Partial fraction algorithm
Let $\mathbb{F}$ be a field, and let $f(x)$, $a(x)$, $b(x)$ be polynomials in $\mathbb{F}[x]$ such that $a(x)$ and $b(x)$ are coprime and $\deg f < \deg a + \deg b$. Then there exist unique polyniomials $r(x)$ and $s(x)$ with $\deg r < \deg a$, $\deg s < \deg b$ such that $$\frac{f(x)}{a(x) b(x)} = \frac{r(x)}{a(x)} + \frac{s(x)}{b(x)}.$$
I think existence of the polynomials can be shown as follows:
As $a(x)$ and $b(x)$ are coprime they will have no factors in common.
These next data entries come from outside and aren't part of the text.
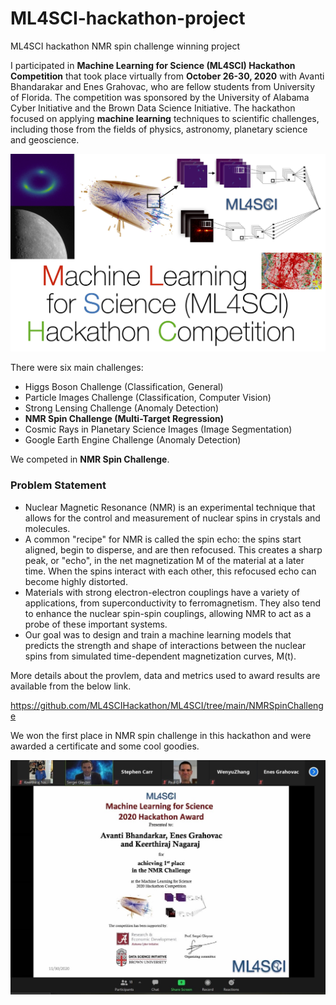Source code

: # ML4SCI-hackathon-project
 ML4SCI hackathon NMR spin challenge winning project 

I participated in **Machine Learning for Science (ML4SCI) Hackathon Competition** that took place virtually from **October 26-30, 2020** with Avanti Bhandarakar and Enes Grahovac, who are fellow students from University of Florida. The competition was sponsored by the University of Alabama Cyber Initiative and the Brown Data Science Initiative. The hackathon focused on applying **machine learning** techniques to scientific challenges, including those from the fields of physics, astronomy, planetary science and geoscience.

![ML4SCI Logo](ML4SCI.jpg)

There were six main challenges:

* Higgs Boson Challenge (Classification, General)
* Particle Images Challenge (Classification, Computer Vision)
* Strong Lensing Challenge (Anomaly Detection)
* **NMR Spin Challenge (Multi-Target Regression)**
* Cosmic Rays in Planetary Science Images (Image Segmentation)
* Google Earth Engine Challenge (Anomaly Detection)

We competed in **NMR Spin Challenge**. 

### Problem Statement

- Nuclear Magnetic Resonance (NMR) is an experimental technique that allows for the control and measurement of nuclear spins in crystals and molecules.
- A common "recipe" for NMR is called the spin echo: the spins start aligned, begin to disperse, and are then refocused. This creates a sharp peak, or "echo", in the net magnetization M of the material at a later time. When the spins interact with each other, this refocused echo can become highly distorted.
- Materials with strong electron-electron couplings have a variety of applications, from superconductivity to ferromagnetism. They also tend to enhance the nuclear spin-spin couplings, allowing NMR to act as a probe of these important systems.
- Our goal was to design and train a machine learning models that predicts the strength and shape of interactions between the nuclear spins from simulated time-dependent magnetization curves, M(t).

More details about the provlem, data and metrics used to award results are available from the below link.

https://github.com/ML4SCIHackathon/ML4SCI/tree/main/NMRSpinChallenge

We won the first place in NMR spin challenge in this hackathon and were awarded a certificate and some cool goodies. 

![first-place-certificate](prize.jpg)

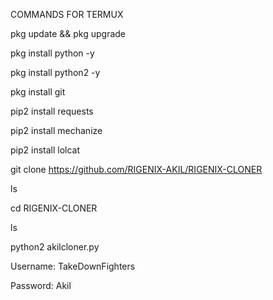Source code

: COMMANDS FOR TERMUX

 pkg update && pkg upgrade

pkg install python -y

pkg install python2 -y

pkg install git

pip2 install requests

pip2 install mechanize

pip2 install lolcat

git clone https://github.com/RIGENIX-AKIL/RIGENIX-CLONER

ls

cd RIGENIX-CLONER

ls

python2 akilcloner.py

Username: TakeDownFighters

Password: Akil
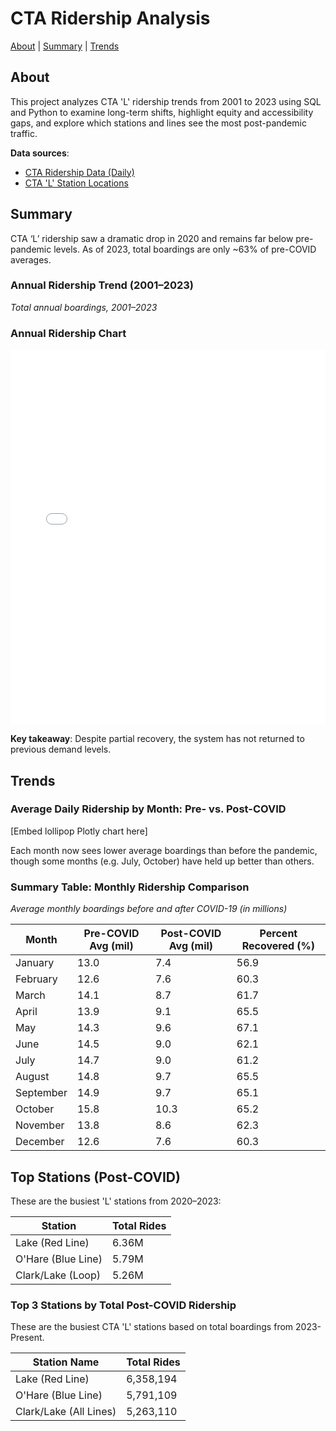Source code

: # CTA Ridership Analysis

[About](index.md) | [Summary](summary.md) | [Trends](trends.md)

## About

This project analyzes CTA 'L' ridership trends from 2001 to 2023 using SQL and Python to examine long-term shifts, highlight equity and accessibility gaps, and explore which stations and lines see the most post-pandemic traffic.

**Data sources**:
- [CTA Ridership Data (Daily)](https://data.cityofchicago.org/Transportation/CTA-Ridership-L-Station-Daily-Boarding-Totals/x2n5-8w5q)
- [CTA 'L' Station Locations](https://data.cityofchicago.org/Transportation/CTA-L-System-Station-Locations/k4mn-3j89)


## Summary

CTA ‘L’ ridership saw a dramatic drop in 2020 and remains far below pre-pandemic levels. As of 2023, total boardings are only ~63% of pre-COVID averages.

### Annual Ridership Trend (2001–2023)
*Total annual boardings, 2001–2023*

### Annual Ridership Chart

<iframe src="figures/annual_ridership.html" width="100%" height="600" style="border:none;"></iframe>

**Key takeaway**: Despite partial recovery, the system has not returned to previous demand levels.


## Trends

### Average Daily Ridership by Month: Pre- vs. Post-COVID

[Embed lollipop Plotly chart here]

Each month now sees lower average boardings than before the pandemic, though some months (e.g. July, October) have held up better than others.

### Summary Table: Monthly Ridership Comparison  
_Average monthly boardings before and after COVID-19 (in millions)_

| Month     | Pre-COVID Avg (mil) | Post-COVID Avg (mil) | Percent Recovered (%) |
|-----------|--------------------|---------------------|------------------------|
| January   | 13.0               | 7.4                 | 56.9                   |
| February  | 12.6               | 7.6                 | 60.3                   |
| March     | 14.1               | 8.7                 | 61.7                   |
| April     | 13.9               | 9.1                 | 65.5                   |
| May       | 14.3               | 9.6                 | 67.1                   |
| June      | 14.5               | 9.0                 | 62.1                   |
| July      | 14.7               | 9.0                 | 61.2                   |
| August    | 14.8               | 9.7                 | 65.5                   |
| September | 14.9               | 9.7                 | 65.1                   |
| October   | 15.8               | 10.3                | 65.2                   |
| November  | 13.8               | 8.6                 | 62.3                   |
| December  | 12.6               | 7.6                 | 60.3                   |


## Top Stations (Post-COVID)

These are the busiest 'L' stations from 2020–2023:

| Station | Total Rides |
|---------|-------------|
| Lake (Red Line) | 6.36M |
| O'Hare (Blue Line) | 5.79M |
| Clark/Lake (Loop) | 5.26M |





### Top 3 Stations by Total Post-COVID Ridership

These are the busiest CTA 'L' stations based on total boardings from 2023-Present.

| Station Name                  | Total Rides     |
|------------------------------|-----------------|
| Lake (Red Line)              | 6,358,194       |
| O'Hare (Blue Line)           | 5,791,109       |
| Clark/Lake (All Lines)       | 5,263,110       |
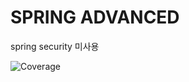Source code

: # SPRING ADVANCED

spring security 미사용

![Coverage](https://github.com/user-attachments/assets/987e570d-c556-4338-a543-a7041a7b335f)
Thus $\gcd (a(x),b(x)) = 1$. Now from Bezout's identity there exist polynomials $g(x)$ and $h(x)$ such that $$1 = a(x) \cdot g(x) + b(x) \cdot h(x).$$
Now \begin{align*} \frac{f(x)}{a(x) b(x)} &= \frac{f(x) \cdot 1}{a(x) b(x)}\\ &= \frac{f(x) \left (a(x) \cdot g(x) + f(x) \cdot b(x) \right )}{a(x) b(x)}\\ &= \frac{f(x) \cdot a(x) \cdot g(x)}{a(x) b(x)} + \frac{f(x) \cdot b(x) \cdot h(x)}{a(x) b(x)}\\ &= \frac{f(x) \cdot h(x)}{a(x)} + \frac{f(x) \cdot g(x)}{b(x)} \end{align*} And if we let $r(x) = f(x) \cdot h (x)$ and $s(x) = f(x) \cdot g(x)$ this gives $$\frac{f(x)}{a(x)b(x)} = \frac{r(x)}{a(x)} + \frac{s(x)}{b(x)},$$ and shows existence.
Questions
How do I know $\deg r < \deg a$ and $\deg s < \deg b$?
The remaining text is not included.